[Saved entries]

- - - - - - -

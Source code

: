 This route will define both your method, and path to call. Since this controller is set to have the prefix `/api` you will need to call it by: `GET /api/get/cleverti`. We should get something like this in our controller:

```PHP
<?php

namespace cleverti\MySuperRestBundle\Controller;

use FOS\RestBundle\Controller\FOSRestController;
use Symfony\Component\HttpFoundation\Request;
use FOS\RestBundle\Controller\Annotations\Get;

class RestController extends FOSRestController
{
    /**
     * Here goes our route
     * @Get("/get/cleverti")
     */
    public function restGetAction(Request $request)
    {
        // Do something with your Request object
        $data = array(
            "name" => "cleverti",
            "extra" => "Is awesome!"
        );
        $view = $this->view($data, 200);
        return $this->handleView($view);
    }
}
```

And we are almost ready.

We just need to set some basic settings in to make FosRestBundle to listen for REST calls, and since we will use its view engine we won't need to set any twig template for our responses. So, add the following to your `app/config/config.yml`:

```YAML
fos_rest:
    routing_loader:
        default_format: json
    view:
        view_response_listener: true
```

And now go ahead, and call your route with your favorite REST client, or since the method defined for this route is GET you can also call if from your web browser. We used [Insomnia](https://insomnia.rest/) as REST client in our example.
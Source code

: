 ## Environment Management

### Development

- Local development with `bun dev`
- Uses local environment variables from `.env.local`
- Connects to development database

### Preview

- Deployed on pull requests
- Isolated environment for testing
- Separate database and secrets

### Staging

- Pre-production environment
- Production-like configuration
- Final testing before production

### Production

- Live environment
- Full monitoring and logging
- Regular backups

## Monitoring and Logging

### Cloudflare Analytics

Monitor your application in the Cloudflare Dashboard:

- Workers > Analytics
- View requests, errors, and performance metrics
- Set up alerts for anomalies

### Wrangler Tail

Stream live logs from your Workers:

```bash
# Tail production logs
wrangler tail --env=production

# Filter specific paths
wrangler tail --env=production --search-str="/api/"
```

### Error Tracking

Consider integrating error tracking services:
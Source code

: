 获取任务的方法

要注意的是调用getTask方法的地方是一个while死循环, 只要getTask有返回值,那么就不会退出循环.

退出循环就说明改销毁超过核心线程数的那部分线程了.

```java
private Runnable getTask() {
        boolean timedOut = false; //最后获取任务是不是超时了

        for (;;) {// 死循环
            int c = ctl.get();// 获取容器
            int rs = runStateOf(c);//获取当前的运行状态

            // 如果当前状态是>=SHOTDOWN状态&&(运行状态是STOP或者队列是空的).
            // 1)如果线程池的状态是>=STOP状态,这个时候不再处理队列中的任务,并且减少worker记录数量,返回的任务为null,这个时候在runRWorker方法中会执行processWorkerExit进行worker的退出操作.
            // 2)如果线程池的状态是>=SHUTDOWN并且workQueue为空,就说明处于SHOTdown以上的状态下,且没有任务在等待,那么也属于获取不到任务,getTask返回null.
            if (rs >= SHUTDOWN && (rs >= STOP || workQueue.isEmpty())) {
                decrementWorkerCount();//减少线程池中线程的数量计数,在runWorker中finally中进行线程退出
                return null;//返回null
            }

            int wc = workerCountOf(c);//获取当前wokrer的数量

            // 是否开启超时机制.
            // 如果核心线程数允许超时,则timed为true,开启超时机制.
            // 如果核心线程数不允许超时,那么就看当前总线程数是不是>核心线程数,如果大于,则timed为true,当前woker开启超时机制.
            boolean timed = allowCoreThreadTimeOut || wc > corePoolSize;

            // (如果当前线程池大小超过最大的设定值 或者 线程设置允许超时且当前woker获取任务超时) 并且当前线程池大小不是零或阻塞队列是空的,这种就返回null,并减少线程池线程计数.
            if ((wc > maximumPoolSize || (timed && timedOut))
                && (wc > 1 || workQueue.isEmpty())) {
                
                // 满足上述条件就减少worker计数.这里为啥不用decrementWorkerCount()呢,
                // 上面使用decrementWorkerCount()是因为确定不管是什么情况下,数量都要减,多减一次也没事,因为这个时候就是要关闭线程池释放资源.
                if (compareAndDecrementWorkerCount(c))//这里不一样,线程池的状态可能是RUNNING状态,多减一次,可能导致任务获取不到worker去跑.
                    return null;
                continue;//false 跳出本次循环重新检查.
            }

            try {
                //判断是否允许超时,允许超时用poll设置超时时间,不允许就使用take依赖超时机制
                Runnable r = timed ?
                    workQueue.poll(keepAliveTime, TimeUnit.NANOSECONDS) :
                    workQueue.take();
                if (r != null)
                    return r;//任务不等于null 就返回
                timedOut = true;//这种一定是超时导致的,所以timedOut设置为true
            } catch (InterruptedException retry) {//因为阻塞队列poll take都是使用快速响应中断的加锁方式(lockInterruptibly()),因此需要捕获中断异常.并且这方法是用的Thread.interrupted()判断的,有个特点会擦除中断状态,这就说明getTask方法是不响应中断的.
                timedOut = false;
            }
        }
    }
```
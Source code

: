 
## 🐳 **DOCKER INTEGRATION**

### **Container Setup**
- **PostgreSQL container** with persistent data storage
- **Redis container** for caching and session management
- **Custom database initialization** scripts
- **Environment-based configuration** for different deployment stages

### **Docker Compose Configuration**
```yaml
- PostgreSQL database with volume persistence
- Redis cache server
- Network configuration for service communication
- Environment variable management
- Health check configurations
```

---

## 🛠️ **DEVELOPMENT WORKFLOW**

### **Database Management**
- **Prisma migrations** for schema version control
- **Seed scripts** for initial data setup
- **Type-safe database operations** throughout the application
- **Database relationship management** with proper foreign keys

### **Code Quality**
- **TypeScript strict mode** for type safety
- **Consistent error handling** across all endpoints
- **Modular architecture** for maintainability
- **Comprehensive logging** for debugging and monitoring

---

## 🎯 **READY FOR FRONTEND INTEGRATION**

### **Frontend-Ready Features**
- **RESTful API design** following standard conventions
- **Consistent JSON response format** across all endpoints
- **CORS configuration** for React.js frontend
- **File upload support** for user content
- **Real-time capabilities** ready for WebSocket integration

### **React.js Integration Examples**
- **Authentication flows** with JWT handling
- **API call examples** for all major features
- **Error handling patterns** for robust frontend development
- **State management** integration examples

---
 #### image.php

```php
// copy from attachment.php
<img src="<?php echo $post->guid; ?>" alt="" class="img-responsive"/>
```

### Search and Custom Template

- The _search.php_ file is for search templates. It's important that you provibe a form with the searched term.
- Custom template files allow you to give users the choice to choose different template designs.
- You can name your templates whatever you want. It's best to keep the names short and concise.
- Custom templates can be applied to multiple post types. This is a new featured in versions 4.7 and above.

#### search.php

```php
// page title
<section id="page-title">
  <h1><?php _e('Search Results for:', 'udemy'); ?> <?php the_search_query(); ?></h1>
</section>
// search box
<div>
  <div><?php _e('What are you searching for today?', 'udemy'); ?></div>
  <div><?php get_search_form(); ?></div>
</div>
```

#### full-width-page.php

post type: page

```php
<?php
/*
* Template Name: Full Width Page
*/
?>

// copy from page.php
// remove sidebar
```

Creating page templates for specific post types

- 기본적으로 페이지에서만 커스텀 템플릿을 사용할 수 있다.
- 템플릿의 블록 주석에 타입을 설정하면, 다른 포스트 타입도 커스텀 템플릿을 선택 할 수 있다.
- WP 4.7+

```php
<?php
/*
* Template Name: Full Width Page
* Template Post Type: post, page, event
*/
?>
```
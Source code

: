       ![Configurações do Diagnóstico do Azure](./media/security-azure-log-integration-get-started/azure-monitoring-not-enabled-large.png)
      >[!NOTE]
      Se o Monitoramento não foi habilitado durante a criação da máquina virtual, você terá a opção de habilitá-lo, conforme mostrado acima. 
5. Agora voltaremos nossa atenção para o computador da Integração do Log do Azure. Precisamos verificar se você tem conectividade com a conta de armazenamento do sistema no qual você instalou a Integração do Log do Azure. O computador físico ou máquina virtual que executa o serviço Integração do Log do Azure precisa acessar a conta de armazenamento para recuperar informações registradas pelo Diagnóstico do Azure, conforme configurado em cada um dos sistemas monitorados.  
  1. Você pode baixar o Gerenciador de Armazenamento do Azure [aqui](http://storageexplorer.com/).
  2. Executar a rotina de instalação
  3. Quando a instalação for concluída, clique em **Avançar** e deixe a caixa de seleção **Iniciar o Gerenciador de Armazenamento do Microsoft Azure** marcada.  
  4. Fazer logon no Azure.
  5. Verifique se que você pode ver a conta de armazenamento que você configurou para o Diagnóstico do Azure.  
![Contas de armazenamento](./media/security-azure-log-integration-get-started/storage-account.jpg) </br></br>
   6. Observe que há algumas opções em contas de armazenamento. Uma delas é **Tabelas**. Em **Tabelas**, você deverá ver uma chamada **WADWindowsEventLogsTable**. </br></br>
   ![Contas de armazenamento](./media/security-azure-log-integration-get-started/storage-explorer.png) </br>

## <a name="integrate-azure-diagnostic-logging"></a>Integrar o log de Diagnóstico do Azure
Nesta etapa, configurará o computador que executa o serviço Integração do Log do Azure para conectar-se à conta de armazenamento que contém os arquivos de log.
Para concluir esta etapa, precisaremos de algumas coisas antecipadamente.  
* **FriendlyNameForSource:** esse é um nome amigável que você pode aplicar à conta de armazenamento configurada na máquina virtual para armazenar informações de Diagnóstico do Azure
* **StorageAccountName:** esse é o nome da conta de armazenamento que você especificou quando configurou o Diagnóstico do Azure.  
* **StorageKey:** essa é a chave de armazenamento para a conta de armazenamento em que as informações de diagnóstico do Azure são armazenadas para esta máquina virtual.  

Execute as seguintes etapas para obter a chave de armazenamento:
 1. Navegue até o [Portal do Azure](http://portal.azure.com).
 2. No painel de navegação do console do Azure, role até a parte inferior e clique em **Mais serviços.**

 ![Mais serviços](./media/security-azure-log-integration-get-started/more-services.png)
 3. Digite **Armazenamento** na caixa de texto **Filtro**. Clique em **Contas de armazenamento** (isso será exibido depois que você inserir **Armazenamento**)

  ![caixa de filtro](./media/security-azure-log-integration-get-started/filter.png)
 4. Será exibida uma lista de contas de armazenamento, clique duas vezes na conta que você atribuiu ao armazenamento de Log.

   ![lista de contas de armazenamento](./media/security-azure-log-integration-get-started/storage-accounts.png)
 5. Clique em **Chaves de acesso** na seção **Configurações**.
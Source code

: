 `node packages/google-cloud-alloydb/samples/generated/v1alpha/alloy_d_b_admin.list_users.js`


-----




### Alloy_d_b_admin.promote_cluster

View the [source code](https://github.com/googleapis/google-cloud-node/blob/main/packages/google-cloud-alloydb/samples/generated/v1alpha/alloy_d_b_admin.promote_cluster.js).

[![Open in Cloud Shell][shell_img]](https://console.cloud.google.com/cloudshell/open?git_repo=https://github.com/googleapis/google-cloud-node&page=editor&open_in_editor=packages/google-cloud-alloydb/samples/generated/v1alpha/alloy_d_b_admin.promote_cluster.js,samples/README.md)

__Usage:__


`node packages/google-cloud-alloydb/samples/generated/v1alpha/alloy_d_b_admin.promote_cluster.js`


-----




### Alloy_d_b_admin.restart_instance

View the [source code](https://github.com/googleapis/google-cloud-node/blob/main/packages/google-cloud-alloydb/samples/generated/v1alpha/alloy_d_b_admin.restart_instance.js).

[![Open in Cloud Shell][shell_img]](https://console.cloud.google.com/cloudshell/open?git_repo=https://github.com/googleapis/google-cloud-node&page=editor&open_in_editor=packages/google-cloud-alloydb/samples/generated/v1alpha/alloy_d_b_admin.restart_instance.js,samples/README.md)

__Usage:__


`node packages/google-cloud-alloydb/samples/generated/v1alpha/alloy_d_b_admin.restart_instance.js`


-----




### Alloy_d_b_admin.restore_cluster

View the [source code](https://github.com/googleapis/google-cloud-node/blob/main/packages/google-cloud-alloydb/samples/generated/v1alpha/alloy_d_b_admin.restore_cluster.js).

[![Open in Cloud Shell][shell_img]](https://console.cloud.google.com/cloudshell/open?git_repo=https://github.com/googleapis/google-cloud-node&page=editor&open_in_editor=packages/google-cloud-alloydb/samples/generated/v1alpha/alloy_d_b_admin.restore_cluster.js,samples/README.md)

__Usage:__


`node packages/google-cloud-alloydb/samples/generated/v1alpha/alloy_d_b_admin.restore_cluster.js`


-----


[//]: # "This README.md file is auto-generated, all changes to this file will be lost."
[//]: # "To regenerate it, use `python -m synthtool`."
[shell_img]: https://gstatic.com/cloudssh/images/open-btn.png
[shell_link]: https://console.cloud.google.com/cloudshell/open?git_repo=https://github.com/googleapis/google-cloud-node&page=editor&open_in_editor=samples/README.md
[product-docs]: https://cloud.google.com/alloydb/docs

- - - - - - -

Each line above with the string "FOSRestController" should be reported in full.

> _Exercise output_
use FOS\RestBundle\Controller\FOSRestController;
class RestController extends FOSRestController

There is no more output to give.